A BUGLE BLEW a tune that he didn’t know. He could just make out the white caps of the Marines, barely visible above the stone parapet of the building’s flat roof. He was on the other side of the street, just by the old church, which KGB had crammed full of electronic devices.

There, he thought, staring, along with a handful of other passersby on the cracked cement sidewalk.

Yes, he saw. The top part of the flag as it appeared was red and white horizontal stripes, not the blue canton with its fifty white stars. The flag was being hoisted upside down! It was unmistakably wrong. And it went all the way to the top of the pole that way.

So, they did as I asked. Quickly, Zaitzev walked to the end of the block and turned right, then right again, and back to the metro station he’d just left, and, with the payment of a large five-kopeck copper coin, he boarded another subway car for the trip to Dzerzhinskiy Square.

Just that quickly, his hangover went away, as though by magic. He scarcely even noticed until he took the escalator up to the street level.
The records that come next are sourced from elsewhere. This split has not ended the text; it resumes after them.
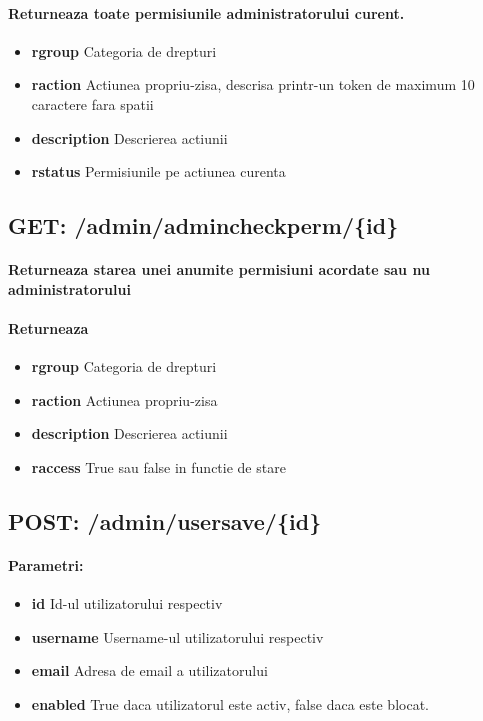 \paragraph{Returneaza toate permisiunile administratorului curent.}
\begin{itemize}
\item \textbf{rgroup}
 Categoria de drepturi 
\item \textbf{raction}
 Actiunea propriu-zisa, descrisa printr-un token de maximum 10 caractere fara spatii
\item \textbf{description}
 Descrierea actiunii
\item \textbf{rstatus}
 Permisiunile pe actiunea curenta
 \end{itemize}
 \subsection*{GET: /admin/admincheckperm/\{id\}}

\paragraph{Returneaza starea unei anumite permisiuni acordate sau nu administratorului}
\paragraph{Returneaza}
\begin{itemize}
\item \textbf{rgroup}
 Categoria de drepturi 
\item \textbf{raction}
 Actiunea propriu-zisa
\item \textbf{description}
 Descrierea actiunii
\item \textbf{raccess}
 True sau false in functie de stare
 \end{itemize}
 \subsection*{POST: /admin/usersave/\{id\}}

\paragraph{Parametri:}
\begin{itemize}
\item \textbf{id}
 Id-ul utilizatorului respectiv
\item \textbf{username}
 Username-ul utilizatorului respectiv
\item \textbf{email}
 Adresa de email a utilizatorului
\item \textbf{enabled}
 True daca utilizatorul este activ, false daca este blocat. 
 \end{itemize}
The Americans want to help me, the communications officer told himself. They will help me. Perhaps I can save the life of that Polish priest after all. There was a spring in his step as he entered The Centre.
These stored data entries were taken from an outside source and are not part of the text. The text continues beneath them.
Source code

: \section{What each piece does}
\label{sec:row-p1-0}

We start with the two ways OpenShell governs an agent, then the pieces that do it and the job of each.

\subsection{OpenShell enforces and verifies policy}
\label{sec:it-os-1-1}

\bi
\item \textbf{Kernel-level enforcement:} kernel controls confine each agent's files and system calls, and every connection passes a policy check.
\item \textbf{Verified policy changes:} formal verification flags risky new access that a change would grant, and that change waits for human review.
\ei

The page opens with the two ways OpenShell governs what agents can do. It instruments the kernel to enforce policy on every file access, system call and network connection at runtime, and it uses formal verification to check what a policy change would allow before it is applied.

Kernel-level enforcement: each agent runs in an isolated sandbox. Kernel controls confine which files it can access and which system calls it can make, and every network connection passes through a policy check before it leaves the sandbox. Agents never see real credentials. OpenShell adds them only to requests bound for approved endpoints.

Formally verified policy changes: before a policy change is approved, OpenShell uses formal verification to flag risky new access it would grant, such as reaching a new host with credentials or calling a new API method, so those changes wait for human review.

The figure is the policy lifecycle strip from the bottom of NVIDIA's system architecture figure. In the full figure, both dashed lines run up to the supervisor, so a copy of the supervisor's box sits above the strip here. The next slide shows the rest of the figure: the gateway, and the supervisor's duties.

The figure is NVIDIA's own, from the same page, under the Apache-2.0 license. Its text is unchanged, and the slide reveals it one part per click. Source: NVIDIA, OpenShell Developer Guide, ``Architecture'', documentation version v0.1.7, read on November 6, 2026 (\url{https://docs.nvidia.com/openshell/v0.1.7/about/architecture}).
“SIR, what the fuck was that all about?” Gunnery Sergeant Drake asked Dominic Corso. They’d just fixed the flag back properly atop its pole.

“Gunny, I can’t say,” was the best Corso could do, though his eyes said a little more.

“Aye aye, sir. How do I log it?”

“You don’t log it, Gunny. Somebody made a dumb mistake, and you fixed it.”

“You say so, Mr. Corso.” The gunnery sergeant would have to explain it to his Marines, but he’d explain it in much the same way in which it had just been explained to him, though, in his case, rather more profanely. If anyone in the Marine Embassy Regiment asked him, he’d just say he’d gotten orders from somebody in the embassy, and Colonel d’Amici would just have to deal with it. What the hell, he could hand the colonel off to Corso. They were both wops, maybe they’d understand each other, the sergeant from Helena, Montana, hoped. If not, then Colonel d’Amici would tear him and his Marines each a new and bloody asshole.